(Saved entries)
━━━

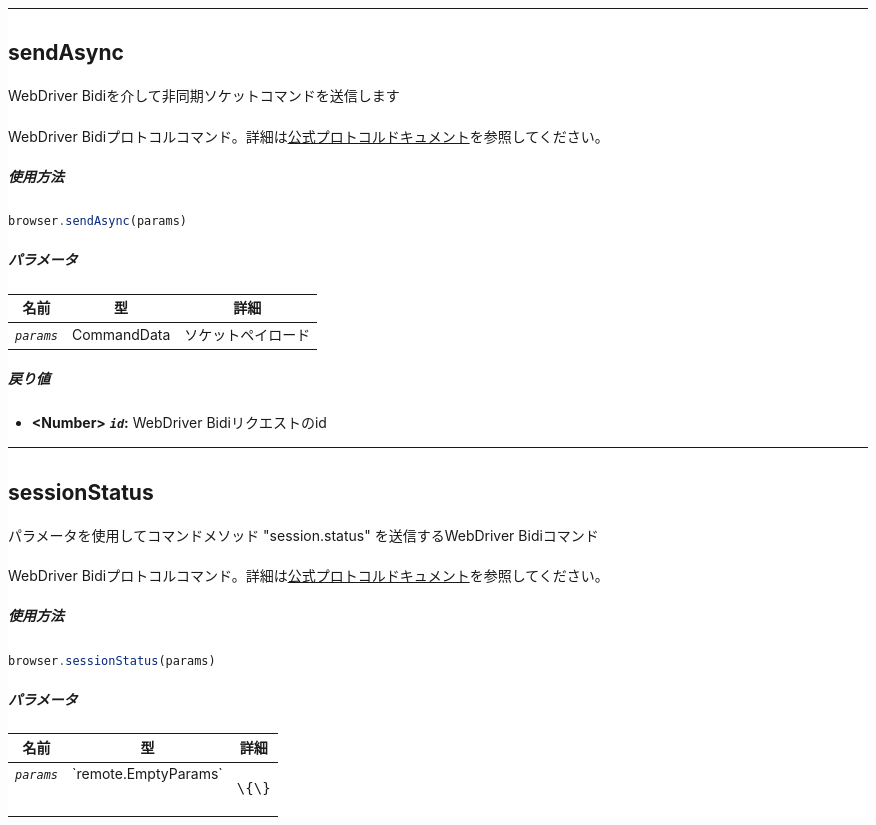 
---

## sendAsync
WebDriver Bidiを介して非同期ソケットコマンドを送信します<br /><br />WebDriver Bidiプロトコルコマンド。詳細は[公式プロトコルドキュメント](https://github.com/w3c/webdriver-bidi)を参照してください。

##### 使用方法

```js
browser.sendAsync(params)
```


##### パラメータ

<table>
  <thead>
    <tr>
      <th>名前</th><th>型</th><th>詳細</th>
    </tr>
  </thead>
  <tbody>
    <tr>
      <td><code><var>params</var></code></td>
      <td>CommandData</td>
      <td>ソケットペイロード</td>
    </tr>
  </tbody>
</table>


##### 戻り値

- **&lt;Number&gt;**
            **<code><var>id</var></code>:** WebDriver Bidiリクエストのid


---

## sessionStatus
パラメータを使用してコマンドメソッド "session.status" を送信するWebDriver Bidiコマンド<br /><br />WebDriver Bidiプロトコルコマンド。詳細は[公式プロトコルドキュメント](https://w3c.github.io/webdriver-bidi/#command-session-status)を参照してください。

##### 使用方法

```js
browser.sessionStatus(params)
```


##### パラメータ

<table>
  <thead>
    <tr>
      <th>名前</th><th>型</th><th>詳細</th>
    </tr>
  </thead>
  <tbody>
    <tr>
      <td><code><var>params</var></code></td>
      <td>`remote.EmptyParams`</td>
      <td><pre>\{\}</pre></td>
    </tr>
  </tbody>
</table>
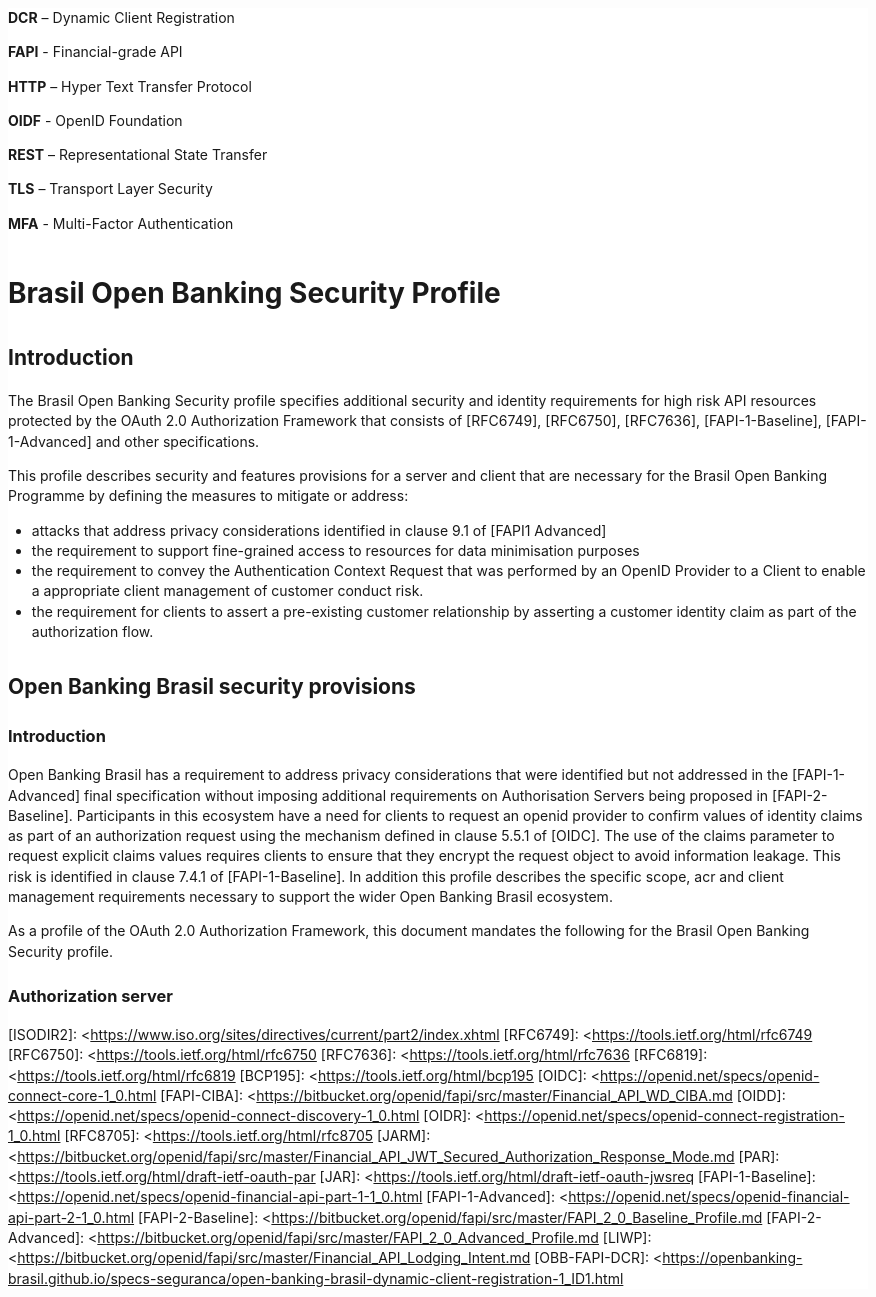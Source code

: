 **DCR** – Dynamic Client Registration

**FAPI** - Financial-grade API

**HTTP** – Hyper Text Transfer Protocol

**OIDF** - OpenID Foundation

**REST** – Representational State Transfer

**TLS** – Transport Layer Security

**MFA** - Multi-Factor Authentication

# Brasil Open Banking Security Profile

## Introduction

The Brasil Open Banking Security profile specifies additional security and identity requirements for high risk API resources protected by the OAuth 2.0 Authorization Framework that consists of [RFC6749], [RFC6750], [RFC7636], [FAPI-1-Baseline], [FAPI-1-Advanced] and other specifications.

This profile describes security and features provisions for a server and client that are necessary for the Brasil Open Banking Programme by defining the measures to mitigate or address:

* attacks that address privacy considerations identified in clause 9.1 of [FAPI1 Advanced]
* the requirement to support fine-grained access to resources for data minimisation purposes
* the requirement to convey the Authentication Context Request that was performed by an OpenID Provider to a Client to enable a appropriate client management of customer conduct risk.
* the requirement for clients to assert a pre-existing customer relationship by asserting a customer identity claim as part of the authorization flow.

## Open Banking Brasil security provisions

### Introduction

Open Banking Brasil has a requirement to address privacy considerations that were identified but not addressed in the [FAPI-1-Advanced] final specification without imposing additional requirements on Authorisation Servers being proposed in [FAPI-2-Baseline].
Participants in this ecosystem have a need for clients to request an openid provider to confirm values of identity claims as part of an authorization request using the mechanism defined in clause 5.5.1 of [OIDC].
The use of the claims parameter to request explicit claims values requires clients to ensure that they encrypt the request object to avoid information leakage. This risk is identified in clause 7.4.1 of [FAPI-1-Baseline].
In addition this profile describes the specific scope, acr and client management requirements necessary to support the wider Open Banking Brasil ecosystem.

As a profile of the OAuth 2.0 Authorization Framework, this document mandates the following for the Brasil Open Banking Security profile.

### Authorization server


[ISODIR2]: <https://www.iso.org/sites/directives/current/part2/index.xhtml
[RFC6749]: <https://tools.ietf.org/html/rfc6749
[RFC6750]: <https://tools.ietf.org/html/rfc6750
[RFC7636]: <https://tools.ietf.org/html/rfc7636
[RFC6819]: <https://tools.ietf.org/html/rfc6819
[BCP195]: <https://tools.ietf.org/html/bcp195
[OIDC]: <https://openid.net/specs/openid-connect-core-1_0.html
[FAPI-CIBA]: <https://bitbucket.org/openid/fapi/src/master/Financial_API_WD_CIBA.md
[OIDD]: <https://openid.net/specs/openid-connect-discovery-1_0.html
[OIDR]: <https://openid.net/specs/openid-connect-registration-1_0.html
[RFC8705]: <https://tools.ietf.org/html/rfc8705
[JARM]: <https://bitbucket.org/openid/fapi/src/master/Financial_API_JWT_Secured_Authorization_Response_Mode.md
[PAR]: <https://tools.ietf.org/html/draft-ietf-oauth-par
[JAR]: <https://tools.ietf.org/html/draft-ietf-oauth-jwsreq
[FAPI-1-Baseline]: <https://openid.net/specs/openid-financial-api-part-1-1_0.html
[FAPI-1-Advanced]: <https://openid.net/specs/openid-financial-api-part-2-1_0.html
[FAPI-2-Baseline]: <https://bitbucket.org/openid/fapi/src/master/FAPI_2_0_Baseline_Profile.md
[FAPI-2-Advanced]: <https://bitbucket.org/openid/fapi/src/master/FAPI_2_0_Advanced_Profile.md
[LIWP]: <https://bitbucket.org/openid/fapi/src/master/Financial_API_Lodging_Intent.md
[OBB-FAPI-DCR]: <https://openbanking-brasil.github.io/specs-seguranca/open-banking-brasil-dynamic-client-registration-1_ID1.html
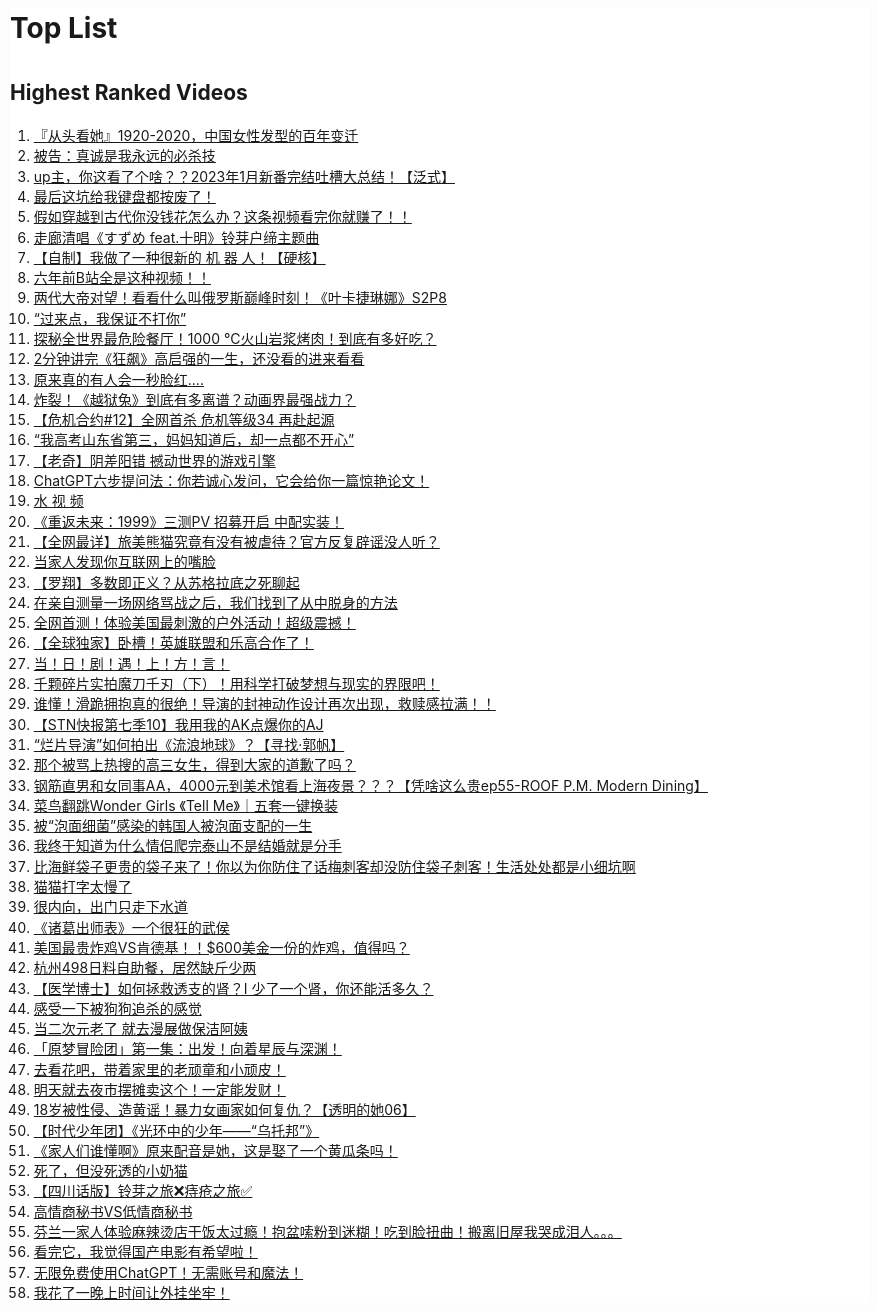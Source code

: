 # Top List
## Highest Ranked Videos
1. [『从头看她』1920-2020，中国女性发型的百年变迁](https://www.bilibili.com/video/BV1qm4y1r7BB)
1. [被告：真诚是我永远的必杀技](https://www.bilibili.com/video/BV1gg4y1G7Fx)
1. [up主，你这看了个啥？？2023年1月新番完结吐槽大总结！【泛式】](https://www.bilibili.com/video/BV1Bh411375J)
1. [最后这坑给我键盘都按废了！](https://www.bilibili.com/video/BV1vN411N73u)
1. [假如穿越到古代你没钱花怎么办？这条视频看完你就赚了！！](https://www.bilibili.com/video/BV15c41157Kf)
1. [走廊清唱《すずめ feat.十明》铃芽户缔主题曲](https://www.bilibili.com/video/BV1oT411q77o)
1. [【自制】我做了一种很新的 机 器 人！【硬核】](https://www.bilibili.com/video/BV1Uh41137Th)
1. [六年前B站全是这种视频！！](https://www.bilibili.com/video/BV1XL411X7nQ)
1. [两代大帝对望！看看什么叫俄罗斯巅峰时刻！《叶卡捷琳娜》S2P8](https://www.bilibili.com/video/BV17a4y1M7DB)
1. [“过来点，我保证不打你”](https://www.bilibili.com/video/BV1tN411N7jN)
1. [探秘全世界最危险餐厅！1000 °C火山岩浆烤肉！到底有多好吃？](https://www.bilibili.com/video/BV1X84y1M7Wb)
1. [2分钟讲完《狂飙》高启强的一生，还没看的进来看看](https://www.bilibili.com/video/BV1PT411B73G)
1. [原来真的有人会一秒脸红....](https://www.bilibili.com/video/BV1is4y1D7Pg)
1. [炸裂！《越狱兔》到底有多离谱？动画界最强战力？](https://www.bilibili.com/video/BV1PY4y1D7Xs)
1. [【危机合约#12】全网首杀 危机等级34 再赴起源](https://www.bilibili.com/video/BV1tc41157EC)
1. [“我高考山东省第三，妈妈知道后，却一点都不开心”](https://www.bilibili.com/video/BV1vk4y1i7pS)
1. [【老奇】阴差阳错 撼动世界的游戏引擎](https://www.bilibili.com/video/BV1Hk4y1q7Rz)
1. [ChatGPT六步提问法：你若诚心发问，它会给你一篇惊艳论文！](https://www.bilibili.com/video/BV16s4y177Pz)
1. [水 视 频](https://www.bilibili.com/video/BV12a4y1M7FL)
1. [《重返未来：1999》三测PV 招募开启 中配实装！](https://www.bilibili.com/video/BV1PT411z7AB)
1. [【全网最详】旅美熊猫究竟有没有被虐待？官方反复辟谣没人听？](https://www.bilibili.com/video/BV1hs4y1U7gs)
1. [当家人发现你互联网上的嘴脸](https://www.bilibili.com/video/BV18o4y1H7WZ)
1. [【罗翔】多数即正义？从苏格拉底之死聊起](https://www.bilibili.com/video/BV1Po4y1W7Qv)
1. [在亲自测量一场网络骂战之后，我们找到了从中脱身的方法](https://www.bilibili.com/video/BV1uM411u7tN)
1. [全网首测！体验美国最刺激的户外活动！超级震撼！](https://www.bilibili.com/video/BV1qm4y1r7ZG)
1. [【全球独家】卧槽！英雄联盟和乐高合作了！](https://www.bilibili.com/video/BV12V4y1Q7Zp)
1. [当！日！剧！遇！上！方！言！](https://www.bilibili.com/video/BV1Bm4y1z7Yr)
1. [千颗碎片实拍魔刀千刃（下）！用科学打破梦想与现实的界限吧！](https://www.bilibili.com/video/BV1Dj411w72V)
1. [谁懂！滑跪拥抱真的很绝！导演的封神动作设计再次出现，救赎感拉满！！](https://www.bilibili.com/video/BV1HN411N7Jb)
1. [【STN快报第七季10】我用我的AK点爆你的AJ](https://www.bilibili.com/video/BV1f84y1M7Dv)
1. [“烂片导演”如何拍出《流浪地球》？【寻找·郭帆】](https://www.bilibili.com/video/BV1Wa4y1M7Da)
1. [那个被骂上热搜的高三女生，得到大家的道歉了吗？](https://www.bilibili.com/video/BV1Ks4y1U7AR)
1. [钢筋直男和女同事AA，4000元到美术馆看上海夜景？？？【凭啥这么贵ep55-ROOF P.M. Modern Dining】](https://www.bilibili.com/video/BV1B84y1M7Eh)
1. [菜鸟翻跳Wonder Girls 《Tell Me》｜五套一键换装](https://www.bilibili.com/video/BV1Go4y1H7Mh)
1. [被“泡面细菌”感染的韩国人被泡面支配的一生](https://www.bilibili.com/video/BV1ho4y1H7gR)
1. [我终于知道为什么情侣爬完泰山不是结婚就是分手](https://www.bilibili.com/video/BV1t84y1g7Gj)
1. [比海鲜袋子更贵的袋子来了！你以为你防住了话梅刺客却没防住袋子刺客！生活处处都是小细坑啊](https://www.bilibili.com/video/BV1524y1j7zR)
1. [猫猫打字太慢了](https://www.bilibili.com/video/BV1wN411N7mQ)
1. [很内向，出门只走下水道](https://www.bilibili.com/video/BV1Ng4y1x7QM)
1. [《诸葛出师表》一个很狂的武侯](https://www.bilibili.com/video/BV11a4y1M7nW)
1. [美国最贵炸鸡VS肯德基！！$600美金一份的炸鸡，值得吗？](https://www.bilibili.com/video/BV1oM411M7WX)
1. [杭州498日料自助餐，居然缺斤少两](https://www.bilibili.com/video/BV1po4y1W7hy)
1. [【医学博士】如何拯救透支的肾？I 少了一个肾，你还能活多久？](https://www.bilibili.com/video/BV11a4y1M74m)
1. [感受一下被狗狗追杀的感觉](https://www.bilibili.com/video/BV14s4y177Ye)
1. [当二次元老了 就去漫展做保洁阿姨](https://www.bilibili.com/video/BV11m4y1z7FH)
1. [「原梦冒险团」第一集：出发！向着星辰与深渊！](https://www.bilibili.com/video/BV1Gh41137Xf)
1. [去看花吧，带着家里的老顽童和小顽皮！](https://www.bilibili.com/video/BV11M4y127ij)
1. [明天就去夜市摆摊卖这个！一定能发财！](https://www.bilibili.com/video/BV1ja4y1M7qY)
1. [18岁被性侵、造黄谣！暴力女画家如何复仇？【透明的她06】](https://www.bilibili.com/video/BV1Pg4y1G7ER)
1. [【时代少年团】《光环中的少年——“乌托邦”》](https://www.bilibili.com/video/BV1qa4y1M76v)
1. [《家人们谁懂啊》原来配音是她，这是娶了一个黄瓜条吗！](https://www.bilibili.com/video/BV1kM4y1U7ms)
1. [死了，但没死透的小奶猫](https://www.bilibili.com/video/BV1NV4y1Q7bk)
1. [【四川话版】铃芽之旅❌痔疮之旅✅](https://www.bilibili.com/video/BV1sm4y1z7Lt)
1. [高情商秘书VS低情商秘书](https://www.bilibili.com/video/BV1CL411m7Qe)
1. [芬兰一家人体验麻辣烫店干饭太过瘾！抱盆嗦粉到迷糊！吃到脸扭曲！搬离旧屋我哭成泪人。。。](https://www.bilibili.com/video/BV1TX4y1k7WG)
1. [看完它，我觉得国产电影有希望啦！](https://www.bilibili.com/video/BV1tj411w7ri)
1. [无限免费使用ChatGPT！无需账号和魔法！](https://www.bilibili.com/video/BV1LN411A7JM)
1. [我花了一晚上时间让外挂坐牢！](https://www.bilibili.com/video/BV1ks4y1777S)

━━━

__Aim of the task__
Put down exactly the lines of the data above that run from its first line through the line bearing "## sessionStatus", and no pictures.

__Response to the task__
---

## sendAsync
WebDriver Bidiを介して非同期ソケットコマンドを送信します<br /><br />WebDriver Bidiプロトコルコマンド。詳細は[公式プロトコルドキュメント](https://github.com/w3c/webdriver-bidi)を参照してください。

##### 使用方法

```js
browser.sendAsync(params)
```


##### パラメータ

<table>
  <thead>
    <tr>
      <th>名前</th><th>型</th><th>詳細</th>
    </tr>
  </thead>
  <tbody>
    <tr>
      <td><code><var>params</var></code></td>
      <td>CommandData</td>
      <td>ソケットペイロード</td>
    </tr>
  </tbody>
</table>


##### 戻り値

- **&lt;Number&gt;**
            **<code><var>id</var></code>:** WebDriver Bidiリクエストのid


---

## sessionStatus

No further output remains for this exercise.